Il 28 luglio 2026, il ministro della Difesa israeliano Israel Katz ha impartito direttive significative durante una riunione con i vertici dell'IDF. Katz ha ordinato di intensificare le attività offensive contro il terrorismo palestinese e di prepararsi all'occupazione di un altro campo profughi in Cisgiordania. Il modello da seguire, secondo le sue indicazioni, è quello già adottato con i campi di Jenin, Tulkarem e Nur a-Shams, aree che sono state teatro di devastanti operazioni militari dell'IDF dall'inizio del 2025.
Nella stessa riunione, il ministro Katz ha anche disposto di non rinnovare l'ordine di detenzione amministrativa nei confronti di Tal Yinon Dardik.
Dardik, un israeliano residente nell'avamposto illegale di Tarfon Farm in Cisgiordania, era stato arrestato il mese precedente. Era sospettato di coinvolgimento in un brutale attacco avvenuto a marzo nel villaggio palestinese di Khirbet Humsa, dove, secondo le accuse, avrebbe abusato sessualmente di un palestinese, legandogli i genitali con una fascetta di plastica. Dardik ha fermamente negato ogni partecipazione all'episodio.
Le direttive sulle operazioni e le detenzioni
Le operazioni militari nei campi profughi di Jenin, Tulkarem e Nur a-Shams hanno avuto un impatto considerevole sulla regione.

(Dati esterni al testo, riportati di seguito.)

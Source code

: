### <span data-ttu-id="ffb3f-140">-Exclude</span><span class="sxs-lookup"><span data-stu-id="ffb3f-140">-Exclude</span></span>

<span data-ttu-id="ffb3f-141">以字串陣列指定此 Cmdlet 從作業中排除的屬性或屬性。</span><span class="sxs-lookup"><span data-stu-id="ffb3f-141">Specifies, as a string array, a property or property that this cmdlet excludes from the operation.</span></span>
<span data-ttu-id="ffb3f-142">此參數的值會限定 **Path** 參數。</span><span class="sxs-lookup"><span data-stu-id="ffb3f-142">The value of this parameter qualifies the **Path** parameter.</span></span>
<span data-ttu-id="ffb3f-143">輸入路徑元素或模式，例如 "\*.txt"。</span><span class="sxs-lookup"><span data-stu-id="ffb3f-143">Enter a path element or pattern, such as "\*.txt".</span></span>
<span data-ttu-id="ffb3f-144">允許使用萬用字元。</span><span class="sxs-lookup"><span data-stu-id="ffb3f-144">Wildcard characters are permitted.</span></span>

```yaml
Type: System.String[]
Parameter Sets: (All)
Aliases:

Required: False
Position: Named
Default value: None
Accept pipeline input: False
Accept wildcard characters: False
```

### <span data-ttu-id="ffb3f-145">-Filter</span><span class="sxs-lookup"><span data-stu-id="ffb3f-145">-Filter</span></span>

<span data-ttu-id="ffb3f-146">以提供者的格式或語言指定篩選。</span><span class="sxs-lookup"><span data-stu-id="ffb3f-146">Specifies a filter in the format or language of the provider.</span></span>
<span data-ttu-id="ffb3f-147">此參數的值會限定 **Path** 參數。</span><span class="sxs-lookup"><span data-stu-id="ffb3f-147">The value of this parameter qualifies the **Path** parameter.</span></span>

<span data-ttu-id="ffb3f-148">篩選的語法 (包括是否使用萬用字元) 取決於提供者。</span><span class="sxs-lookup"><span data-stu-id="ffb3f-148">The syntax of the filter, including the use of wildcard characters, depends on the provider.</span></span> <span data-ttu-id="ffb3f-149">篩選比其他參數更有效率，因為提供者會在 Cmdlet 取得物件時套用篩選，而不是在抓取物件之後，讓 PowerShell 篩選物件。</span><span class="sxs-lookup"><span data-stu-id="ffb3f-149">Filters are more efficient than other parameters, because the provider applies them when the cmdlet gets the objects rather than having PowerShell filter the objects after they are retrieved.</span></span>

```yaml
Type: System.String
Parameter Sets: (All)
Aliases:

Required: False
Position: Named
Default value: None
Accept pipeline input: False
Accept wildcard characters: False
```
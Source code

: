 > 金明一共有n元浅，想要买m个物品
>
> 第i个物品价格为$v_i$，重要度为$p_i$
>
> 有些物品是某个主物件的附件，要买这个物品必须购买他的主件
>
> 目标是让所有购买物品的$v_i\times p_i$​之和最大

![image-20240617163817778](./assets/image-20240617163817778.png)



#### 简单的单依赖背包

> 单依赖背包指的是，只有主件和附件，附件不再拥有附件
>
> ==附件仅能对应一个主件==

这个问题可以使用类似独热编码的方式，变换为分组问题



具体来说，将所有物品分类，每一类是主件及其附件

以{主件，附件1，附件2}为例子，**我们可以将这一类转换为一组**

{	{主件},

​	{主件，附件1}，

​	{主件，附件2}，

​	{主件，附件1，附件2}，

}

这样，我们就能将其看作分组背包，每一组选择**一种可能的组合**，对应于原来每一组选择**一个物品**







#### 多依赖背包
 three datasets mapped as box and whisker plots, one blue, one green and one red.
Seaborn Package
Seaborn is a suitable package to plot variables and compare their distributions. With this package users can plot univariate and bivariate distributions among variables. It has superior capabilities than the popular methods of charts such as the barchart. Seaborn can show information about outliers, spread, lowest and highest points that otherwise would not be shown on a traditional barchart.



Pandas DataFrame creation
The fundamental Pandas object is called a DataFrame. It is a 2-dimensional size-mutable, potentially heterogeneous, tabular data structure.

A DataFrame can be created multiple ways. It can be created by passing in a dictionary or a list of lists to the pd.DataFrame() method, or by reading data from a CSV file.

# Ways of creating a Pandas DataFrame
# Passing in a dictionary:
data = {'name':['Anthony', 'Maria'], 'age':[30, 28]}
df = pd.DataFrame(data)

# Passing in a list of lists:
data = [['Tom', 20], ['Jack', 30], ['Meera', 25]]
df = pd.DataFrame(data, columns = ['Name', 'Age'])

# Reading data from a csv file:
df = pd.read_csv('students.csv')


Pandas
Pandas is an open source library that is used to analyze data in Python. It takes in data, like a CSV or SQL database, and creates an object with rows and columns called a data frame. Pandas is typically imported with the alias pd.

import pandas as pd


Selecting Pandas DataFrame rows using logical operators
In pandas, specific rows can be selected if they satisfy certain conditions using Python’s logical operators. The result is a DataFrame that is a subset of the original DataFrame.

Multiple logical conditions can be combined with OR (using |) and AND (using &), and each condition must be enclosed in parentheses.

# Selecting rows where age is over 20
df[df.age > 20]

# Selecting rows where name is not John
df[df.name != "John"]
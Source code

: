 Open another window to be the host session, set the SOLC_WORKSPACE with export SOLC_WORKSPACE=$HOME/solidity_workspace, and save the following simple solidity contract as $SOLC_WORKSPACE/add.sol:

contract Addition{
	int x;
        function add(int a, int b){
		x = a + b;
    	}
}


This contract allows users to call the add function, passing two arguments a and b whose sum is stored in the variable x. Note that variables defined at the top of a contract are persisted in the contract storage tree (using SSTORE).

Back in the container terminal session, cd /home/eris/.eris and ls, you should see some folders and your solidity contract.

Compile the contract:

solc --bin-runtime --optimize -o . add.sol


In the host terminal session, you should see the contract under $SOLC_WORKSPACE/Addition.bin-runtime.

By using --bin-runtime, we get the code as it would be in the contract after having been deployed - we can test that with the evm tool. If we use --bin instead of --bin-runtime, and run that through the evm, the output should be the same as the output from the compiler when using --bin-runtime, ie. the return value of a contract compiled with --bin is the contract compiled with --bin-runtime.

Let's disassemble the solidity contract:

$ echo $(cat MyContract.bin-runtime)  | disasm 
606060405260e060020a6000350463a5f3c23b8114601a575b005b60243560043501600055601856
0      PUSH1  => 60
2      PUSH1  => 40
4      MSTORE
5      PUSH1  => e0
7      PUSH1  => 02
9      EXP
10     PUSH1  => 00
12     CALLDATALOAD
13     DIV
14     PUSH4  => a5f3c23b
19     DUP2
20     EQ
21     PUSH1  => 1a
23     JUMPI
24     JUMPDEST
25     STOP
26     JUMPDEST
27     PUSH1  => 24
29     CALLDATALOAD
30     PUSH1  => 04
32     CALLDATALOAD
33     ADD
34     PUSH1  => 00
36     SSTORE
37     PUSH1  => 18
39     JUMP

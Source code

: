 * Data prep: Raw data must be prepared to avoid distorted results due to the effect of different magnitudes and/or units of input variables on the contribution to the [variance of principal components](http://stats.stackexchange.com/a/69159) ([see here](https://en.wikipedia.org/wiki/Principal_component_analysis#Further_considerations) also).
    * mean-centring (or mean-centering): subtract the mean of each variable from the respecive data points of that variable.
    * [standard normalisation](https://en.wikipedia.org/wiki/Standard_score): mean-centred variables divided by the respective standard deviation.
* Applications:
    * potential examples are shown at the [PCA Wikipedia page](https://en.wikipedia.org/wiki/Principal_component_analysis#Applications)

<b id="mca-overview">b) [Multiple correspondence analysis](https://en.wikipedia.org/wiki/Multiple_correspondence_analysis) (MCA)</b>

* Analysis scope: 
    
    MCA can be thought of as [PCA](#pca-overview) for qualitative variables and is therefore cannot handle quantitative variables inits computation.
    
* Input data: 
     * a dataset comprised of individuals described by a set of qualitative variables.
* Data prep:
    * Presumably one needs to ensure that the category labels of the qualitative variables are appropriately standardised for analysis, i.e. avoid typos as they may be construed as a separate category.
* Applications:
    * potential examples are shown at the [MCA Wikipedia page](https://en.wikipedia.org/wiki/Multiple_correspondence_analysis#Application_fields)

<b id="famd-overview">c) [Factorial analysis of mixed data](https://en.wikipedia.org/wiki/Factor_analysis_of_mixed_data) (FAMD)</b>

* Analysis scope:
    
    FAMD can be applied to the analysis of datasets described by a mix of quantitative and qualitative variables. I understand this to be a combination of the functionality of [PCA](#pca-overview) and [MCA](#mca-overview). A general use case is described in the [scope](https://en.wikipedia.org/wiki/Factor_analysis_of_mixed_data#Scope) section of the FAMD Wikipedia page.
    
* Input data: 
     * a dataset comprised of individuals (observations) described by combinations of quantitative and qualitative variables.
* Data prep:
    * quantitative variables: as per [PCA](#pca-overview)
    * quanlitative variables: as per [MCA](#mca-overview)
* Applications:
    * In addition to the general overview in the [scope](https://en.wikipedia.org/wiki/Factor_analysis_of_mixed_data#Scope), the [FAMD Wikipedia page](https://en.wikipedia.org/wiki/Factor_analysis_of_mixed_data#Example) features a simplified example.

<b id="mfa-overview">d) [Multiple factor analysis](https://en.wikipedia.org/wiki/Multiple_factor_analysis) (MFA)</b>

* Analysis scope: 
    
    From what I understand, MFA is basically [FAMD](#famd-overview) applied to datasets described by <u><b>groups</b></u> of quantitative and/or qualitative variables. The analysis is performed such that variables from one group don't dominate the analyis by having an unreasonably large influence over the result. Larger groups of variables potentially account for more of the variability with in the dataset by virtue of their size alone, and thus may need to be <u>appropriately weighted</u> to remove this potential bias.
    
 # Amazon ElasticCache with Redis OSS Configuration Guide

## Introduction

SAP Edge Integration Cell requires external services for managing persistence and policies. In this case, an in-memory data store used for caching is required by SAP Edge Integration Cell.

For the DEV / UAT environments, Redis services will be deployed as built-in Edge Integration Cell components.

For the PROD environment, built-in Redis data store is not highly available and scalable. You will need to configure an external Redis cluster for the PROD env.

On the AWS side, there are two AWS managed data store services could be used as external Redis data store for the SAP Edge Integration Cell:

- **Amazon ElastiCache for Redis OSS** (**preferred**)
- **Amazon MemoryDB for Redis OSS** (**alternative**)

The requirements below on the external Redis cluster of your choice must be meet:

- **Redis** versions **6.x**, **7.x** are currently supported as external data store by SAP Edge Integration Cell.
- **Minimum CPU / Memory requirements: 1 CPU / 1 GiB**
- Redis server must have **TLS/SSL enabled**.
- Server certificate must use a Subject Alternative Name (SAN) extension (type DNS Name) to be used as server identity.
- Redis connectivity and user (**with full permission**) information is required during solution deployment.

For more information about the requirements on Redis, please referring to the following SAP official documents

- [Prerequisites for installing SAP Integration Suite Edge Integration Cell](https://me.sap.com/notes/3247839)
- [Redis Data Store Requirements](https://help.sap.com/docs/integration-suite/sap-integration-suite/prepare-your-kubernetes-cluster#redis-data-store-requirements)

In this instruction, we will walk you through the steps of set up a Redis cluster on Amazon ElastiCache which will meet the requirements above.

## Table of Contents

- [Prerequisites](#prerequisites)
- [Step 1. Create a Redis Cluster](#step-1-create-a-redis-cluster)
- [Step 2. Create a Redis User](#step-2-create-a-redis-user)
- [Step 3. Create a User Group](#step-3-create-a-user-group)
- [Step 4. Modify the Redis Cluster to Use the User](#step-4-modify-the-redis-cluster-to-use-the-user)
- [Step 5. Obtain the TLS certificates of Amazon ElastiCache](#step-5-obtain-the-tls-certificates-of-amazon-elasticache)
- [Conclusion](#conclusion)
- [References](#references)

Katz ha esplicitamente richiesto alle forze armate di essere pronte a replicare tali interventi in un ulteriore campo profughi della Cisgiordania, con l'obiettivo dichiarato di contrastare il terrorismo palestinese.
Per quanto concerne il caso di Tal Yinon Dardik, la detenzione amministrativa è una misura che permette alle autorità di trattenere o limitare la libertà di un sospetto per motivi di sicurezza, senza un'accusa formale. Sebbene sia uno strumento utilizzato quasi esclusivamente contro i palestinesi, era stato applicato anche a Dardik. Tuttavia, Katz ha deciso di non prolungare tale ordine, suggerendo di affrontare la questione attraverso "altri mezzi". Questa decisione segue l'accoglimento di un ricorso contro l'ordine restrittivo, presentato da una commissione militare-legale e inizialmente emesso dal comandante della Central Command, generale Avi Bluth.
Il contesto delle decisioni ministeriali
La decisione di non rinnovare la detenzione amministrativa per Dardik giunge dopo che il ministro Katz lo aveva visitato in carcere a Gerusalemme la settimana precedente. Dardik, in sciopero della fame da oltre venti giorni, aveva precedentemente rifiutato la detenzione domiciliare al di fuori del suo avamposto agricolo. La sua situazione ha evidenziato il dibattito sull'applicazione di tale misura. Nel contesto più ampio, Katz ha ribadito la necessità di un'intensificazione delle operazioni militari contro il terrorismo palestinese e la preparazione a nuove azioni nei campi profughi della Cisgiordania, in linea con le strategie già adottate.